*** Opening DATA LISTING ***
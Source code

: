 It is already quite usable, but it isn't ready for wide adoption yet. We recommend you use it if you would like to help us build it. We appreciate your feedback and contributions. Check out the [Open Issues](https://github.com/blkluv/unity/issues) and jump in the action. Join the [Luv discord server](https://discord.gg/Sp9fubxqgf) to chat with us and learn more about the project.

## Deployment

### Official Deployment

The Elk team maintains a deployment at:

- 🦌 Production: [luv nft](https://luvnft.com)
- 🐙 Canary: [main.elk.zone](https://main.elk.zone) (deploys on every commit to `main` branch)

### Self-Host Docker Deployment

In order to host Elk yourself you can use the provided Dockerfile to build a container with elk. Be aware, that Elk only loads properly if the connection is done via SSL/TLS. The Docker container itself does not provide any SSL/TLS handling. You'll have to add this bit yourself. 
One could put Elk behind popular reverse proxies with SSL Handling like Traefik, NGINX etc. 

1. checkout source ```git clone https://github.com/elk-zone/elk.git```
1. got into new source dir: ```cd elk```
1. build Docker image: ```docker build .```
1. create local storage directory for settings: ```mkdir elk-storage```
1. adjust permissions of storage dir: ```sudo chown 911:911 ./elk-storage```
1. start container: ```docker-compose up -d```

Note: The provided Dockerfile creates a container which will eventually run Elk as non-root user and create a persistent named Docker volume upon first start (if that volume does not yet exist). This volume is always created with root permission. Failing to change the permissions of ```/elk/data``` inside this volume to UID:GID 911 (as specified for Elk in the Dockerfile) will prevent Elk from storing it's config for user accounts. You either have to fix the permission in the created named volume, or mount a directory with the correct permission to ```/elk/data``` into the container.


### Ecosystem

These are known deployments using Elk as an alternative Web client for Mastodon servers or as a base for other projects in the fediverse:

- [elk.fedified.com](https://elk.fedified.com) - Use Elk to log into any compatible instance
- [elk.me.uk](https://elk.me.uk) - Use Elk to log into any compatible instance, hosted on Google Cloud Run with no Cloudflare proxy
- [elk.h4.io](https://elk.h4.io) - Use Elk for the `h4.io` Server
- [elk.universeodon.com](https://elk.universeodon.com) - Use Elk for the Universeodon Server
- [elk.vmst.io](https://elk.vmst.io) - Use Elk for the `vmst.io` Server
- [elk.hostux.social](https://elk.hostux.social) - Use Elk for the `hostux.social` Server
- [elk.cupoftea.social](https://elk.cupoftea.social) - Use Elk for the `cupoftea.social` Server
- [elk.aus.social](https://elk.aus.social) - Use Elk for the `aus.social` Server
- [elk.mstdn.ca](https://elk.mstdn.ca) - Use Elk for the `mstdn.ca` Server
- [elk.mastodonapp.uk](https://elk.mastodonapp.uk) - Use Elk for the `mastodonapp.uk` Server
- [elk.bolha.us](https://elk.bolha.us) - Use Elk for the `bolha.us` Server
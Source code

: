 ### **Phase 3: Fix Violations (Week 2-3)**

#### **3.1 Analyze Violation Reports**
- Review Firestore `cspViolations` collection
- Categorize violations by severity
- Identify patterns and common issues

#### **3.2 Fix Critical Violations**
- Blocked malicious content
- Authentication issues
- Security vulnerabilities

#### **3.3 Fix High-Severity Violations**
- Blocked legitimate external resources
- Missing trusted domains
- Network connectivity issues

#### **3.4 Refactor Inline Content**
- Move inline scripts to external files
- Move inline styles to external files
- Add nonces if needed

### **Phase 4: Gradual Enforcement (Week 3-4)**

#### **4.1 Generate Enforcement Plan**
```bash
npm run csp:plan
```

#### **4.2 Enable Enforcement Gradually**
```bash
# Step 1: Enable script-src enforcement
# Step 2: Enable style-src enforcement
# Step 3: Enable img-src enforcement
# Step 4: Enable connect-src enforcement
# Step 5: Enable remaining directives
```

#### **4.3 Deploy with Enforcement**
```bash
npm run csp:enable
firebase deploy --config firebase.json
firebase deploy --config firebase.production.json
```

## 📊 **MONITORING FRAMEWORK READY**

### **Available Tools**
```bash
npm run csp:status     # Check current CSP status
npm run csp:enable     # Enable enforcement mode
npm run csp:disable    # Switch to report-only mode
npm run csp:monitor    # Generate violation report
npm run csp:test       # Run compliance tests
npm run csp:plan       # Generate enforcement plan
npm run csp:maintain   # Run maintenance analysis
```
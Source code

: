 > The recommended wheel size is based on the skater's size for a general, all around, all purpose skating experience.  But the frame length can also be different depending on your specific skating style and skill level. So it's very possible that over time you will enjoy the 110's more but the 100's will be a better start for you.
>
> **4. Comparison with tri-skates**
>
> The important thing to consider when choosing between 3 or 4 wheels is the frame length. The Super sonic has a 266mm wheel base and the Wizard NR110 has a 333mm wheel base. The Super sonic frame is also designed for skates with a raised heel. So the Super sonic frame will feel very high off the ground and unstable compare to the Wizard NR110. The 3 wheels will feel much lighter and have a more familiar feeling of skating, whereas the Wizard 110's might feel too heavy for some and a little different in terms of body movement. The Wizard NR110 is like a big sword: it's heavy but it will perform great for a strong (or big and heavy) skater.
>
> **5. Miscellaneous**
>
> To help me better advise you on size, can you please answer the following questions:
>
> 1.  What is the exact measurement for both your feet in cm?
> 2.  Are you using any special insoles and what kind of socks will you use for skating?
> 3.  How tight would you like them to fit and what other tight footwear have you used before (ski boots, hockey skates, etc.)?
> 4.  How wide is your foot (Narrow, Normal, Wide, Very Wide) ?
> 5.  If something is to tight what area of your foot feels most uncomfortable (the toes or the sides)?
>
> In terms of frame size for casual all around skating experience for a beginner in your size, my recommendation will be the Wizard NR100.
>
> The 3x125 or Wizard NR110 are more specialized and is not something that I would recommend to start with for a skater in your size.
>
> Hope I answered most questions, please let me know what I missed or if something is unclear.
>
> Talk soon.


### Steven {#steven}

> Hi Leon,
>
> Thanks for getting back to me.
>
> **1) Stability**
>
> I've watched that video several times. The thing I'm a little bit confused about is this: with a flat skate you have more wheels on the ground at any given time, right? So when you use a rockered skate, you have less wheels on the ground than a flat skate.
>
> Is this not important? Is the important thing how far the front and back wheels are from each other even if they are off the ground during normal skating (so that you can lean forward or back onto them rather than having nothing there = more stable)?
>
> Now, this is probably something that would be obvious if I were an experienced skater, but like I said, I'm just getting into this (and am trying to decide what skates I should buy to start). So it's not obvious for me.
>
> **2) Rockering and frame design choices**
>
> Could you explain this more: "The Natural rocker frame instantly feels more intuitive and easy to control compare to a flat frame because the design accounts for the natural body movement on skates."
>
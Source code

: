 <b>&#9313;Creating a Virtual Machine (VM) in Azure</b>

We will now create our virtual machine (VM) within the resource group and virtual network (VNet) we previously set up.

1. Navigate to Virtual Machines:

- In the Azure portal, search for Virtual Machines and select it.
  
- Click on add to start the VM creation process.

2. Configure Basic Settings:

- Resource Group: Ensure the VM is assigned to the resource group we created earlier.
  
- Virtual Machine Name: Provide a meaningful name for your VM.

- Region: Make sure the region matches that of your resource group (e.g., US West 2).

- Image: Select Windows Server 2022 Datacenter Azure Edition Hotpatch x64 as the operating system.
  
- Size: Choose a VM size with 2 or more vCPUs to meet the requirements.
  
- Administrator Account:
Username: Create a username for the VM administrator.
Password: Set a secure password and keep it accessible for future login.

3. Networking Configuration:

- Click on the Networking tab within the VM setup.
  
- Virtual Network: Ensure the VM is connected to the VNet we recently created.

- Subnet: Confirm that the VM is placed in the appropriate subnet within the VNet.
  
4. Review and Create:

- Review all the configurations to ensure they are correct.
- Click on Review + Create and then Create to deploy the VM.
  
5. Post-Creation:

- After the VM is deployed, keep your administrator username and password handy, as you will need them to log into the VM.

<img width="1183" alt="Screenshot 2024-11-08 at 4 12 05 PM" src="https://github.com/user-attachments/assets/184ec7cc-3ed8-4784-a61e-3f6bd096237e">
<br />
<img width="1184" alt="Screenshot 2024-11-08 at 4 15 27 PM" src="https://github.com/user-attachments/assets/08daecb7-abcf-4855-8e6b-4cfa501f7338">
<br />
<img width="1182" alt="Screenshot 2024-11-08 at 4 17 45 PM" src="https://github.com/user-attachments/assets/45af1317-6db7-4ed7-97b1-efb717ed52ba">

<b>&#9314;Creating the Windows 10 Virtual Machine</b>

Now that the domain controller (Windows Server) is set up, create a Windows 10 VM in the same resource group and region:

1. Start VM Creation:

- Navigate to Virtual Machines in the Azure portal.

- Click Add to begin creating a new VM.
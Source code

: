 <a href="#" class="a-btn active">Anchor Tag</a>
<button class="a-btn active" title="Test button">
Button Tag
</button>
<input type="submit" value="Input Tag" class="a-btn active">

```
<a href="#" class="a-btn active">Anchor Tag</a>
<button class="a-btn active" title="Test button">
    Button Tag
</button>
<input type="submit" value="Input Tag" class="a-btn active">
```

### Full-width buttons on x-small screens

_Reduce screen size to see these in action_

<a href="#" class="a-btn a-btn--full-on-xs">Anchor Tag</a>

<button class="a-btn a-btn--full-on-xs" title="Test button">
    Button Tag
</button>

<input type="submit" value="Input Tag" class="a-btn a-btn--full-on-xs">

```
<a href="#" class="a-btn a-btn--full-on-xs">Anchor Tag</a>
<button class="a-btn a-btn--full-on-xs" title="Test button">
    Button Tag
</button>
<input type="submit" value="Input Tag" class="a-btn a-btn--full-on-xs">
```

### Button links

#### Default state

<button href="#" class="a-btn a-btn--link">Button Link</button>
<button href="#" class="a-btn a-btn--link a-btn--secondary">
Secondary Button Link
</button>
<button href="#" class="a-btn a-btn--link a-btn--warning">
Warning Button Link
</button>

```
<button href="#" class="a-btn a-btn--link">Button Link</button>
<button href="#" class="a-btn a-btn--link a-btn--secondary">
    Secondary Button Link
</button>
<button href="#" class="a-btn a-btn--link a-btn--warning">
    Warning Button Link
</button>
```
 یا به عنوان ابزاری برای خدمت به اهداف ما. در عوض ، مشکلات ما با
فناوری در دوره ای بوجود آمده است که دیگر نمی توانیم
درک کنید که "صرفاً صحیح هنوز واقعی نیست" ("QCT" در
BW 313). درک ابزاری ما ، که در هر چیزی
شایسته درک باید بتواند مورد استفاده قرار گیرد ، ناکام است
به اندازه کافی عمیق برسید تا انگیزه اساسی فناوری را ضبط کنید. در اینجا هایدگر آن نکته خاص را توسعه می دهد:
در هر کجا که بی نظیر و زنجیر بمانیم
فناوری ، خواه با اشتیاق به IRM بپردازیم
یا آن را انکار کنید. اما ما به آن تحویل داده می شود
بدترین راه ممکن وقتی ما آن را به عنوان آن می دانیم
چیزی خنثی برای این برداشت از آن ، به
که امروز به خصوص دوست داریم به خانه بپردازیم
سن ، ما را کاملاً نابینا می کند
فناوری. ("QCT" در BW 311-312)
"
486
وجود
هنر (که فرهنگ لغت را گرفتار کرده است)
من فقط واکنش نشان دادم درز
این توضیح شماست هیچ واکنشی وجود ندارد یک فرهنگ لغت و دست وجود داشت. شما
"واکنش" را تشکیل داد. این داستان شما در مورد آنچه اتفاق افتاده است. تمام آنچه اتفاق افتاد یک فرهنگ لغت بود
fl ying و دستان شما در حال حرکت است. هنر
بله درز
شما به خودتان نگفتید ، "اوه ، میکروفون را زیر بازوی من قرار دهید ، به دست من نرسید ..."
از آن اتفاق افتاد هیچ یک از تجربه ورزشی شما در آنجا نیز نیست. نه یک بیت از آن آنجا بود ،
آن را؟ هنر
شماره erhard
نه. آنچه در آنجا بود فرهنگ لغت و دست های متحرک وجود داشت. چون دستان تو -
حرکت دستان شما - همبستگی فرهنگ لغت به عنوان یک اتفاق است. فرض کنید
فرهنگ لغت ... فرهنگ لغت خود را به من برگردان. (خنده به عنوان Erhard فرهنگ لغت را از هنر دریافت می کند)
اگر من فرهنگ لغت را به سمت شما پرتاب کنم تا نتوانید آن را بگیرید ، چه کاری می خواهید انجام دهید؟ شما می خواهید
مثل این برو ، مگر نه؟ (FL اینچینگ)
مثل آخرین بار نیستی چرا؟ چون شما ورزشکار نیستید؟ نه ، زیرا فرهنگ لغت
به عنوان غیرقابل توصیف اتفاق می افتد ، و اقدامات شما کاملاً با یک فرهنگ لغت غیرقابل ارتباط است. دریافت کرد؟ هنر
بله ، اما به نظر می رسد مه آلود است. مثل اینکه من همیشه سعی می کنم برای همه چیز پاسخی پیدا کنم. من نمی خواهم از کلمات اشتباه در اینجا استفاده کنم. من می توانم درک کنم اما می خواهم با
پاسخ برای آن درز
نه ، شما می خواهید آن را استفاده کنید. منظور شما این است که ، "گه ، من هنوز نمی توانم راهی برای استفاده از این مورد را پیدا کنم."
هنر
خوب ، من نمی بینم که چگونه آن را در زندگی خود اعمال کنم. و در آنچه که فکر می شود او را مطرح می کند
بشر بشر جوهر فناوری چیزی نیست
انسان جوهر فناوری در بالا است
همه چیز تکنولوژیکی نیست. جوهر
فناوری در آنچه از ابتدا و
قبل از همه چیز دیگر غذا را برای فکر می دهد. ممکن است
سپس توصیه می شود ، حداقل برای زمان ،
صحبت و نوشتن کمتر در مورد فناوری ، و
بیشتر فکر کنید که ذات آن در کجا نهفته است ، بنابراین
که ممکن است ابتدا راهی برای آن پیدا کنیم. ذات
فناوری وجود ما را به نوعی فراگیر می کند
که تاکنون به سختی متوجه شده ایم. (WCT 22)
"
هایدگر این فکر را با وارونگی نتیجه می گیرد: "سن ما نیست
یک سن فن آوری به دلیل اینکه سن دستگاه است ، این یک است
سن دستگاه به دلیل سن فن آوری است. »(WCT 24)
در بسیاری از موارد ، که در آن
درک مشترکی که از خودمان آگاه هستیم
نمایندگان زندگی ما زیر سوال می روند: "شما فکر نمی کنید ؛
*** Closing DATA LISTING ***
== TASK DETAILS ==
From the entries above, extract only the lines running from the one containing "back to me." through the one containing "- Virtual Machine", inclusive.

== ANSWER ==
> Thanks for getting back to me.
>
> **1) Stability**
>
> I've watched that video several times. The thing I'm a little bit confused about is this: with a flat skate you have more wheels on the ground at any given time, right? So when you use a rockered skate, you have less wheels on the ground than a flat skate.
>
> Is this not important? Is the important thing how far the front and back wheels are from each other even if they are off the ground during normal skating (so that you can lean forward or back onto them rather than having nothing there = more stable)?
>
> Now, this is probably something that would be obvious if I were an experienced skater, but like I said, I'm just getting into this (and am trying to decide what skates I should buy to start). So it's not obvious for me.
>
> **2) Rockering and frame design choices**
>
> Could you explain this more: "The Natural rocker frame instantly feels more intuitive and easy to control compare to a flat frame because the design accounts for the natural body movement on skates."
>
Source code

: <b>&#9313;Creating a Virtual Machine (VM) in Azure</b>

We will now create our virtual machine (VM) within the resource group and virtual network (VNet) we previously set up.

1. Navigate to Virtual Machines:

- In the Azure portal, search for Virtual Machines and select it.
  
- Click on add to start the VM creation process.

2. Configure Basic Settings:

- Resource Group: Ensure the VM is assigned to the resource group we created earlier.
  
- Virtual Machine Name: Provide a meaningful name for your VM.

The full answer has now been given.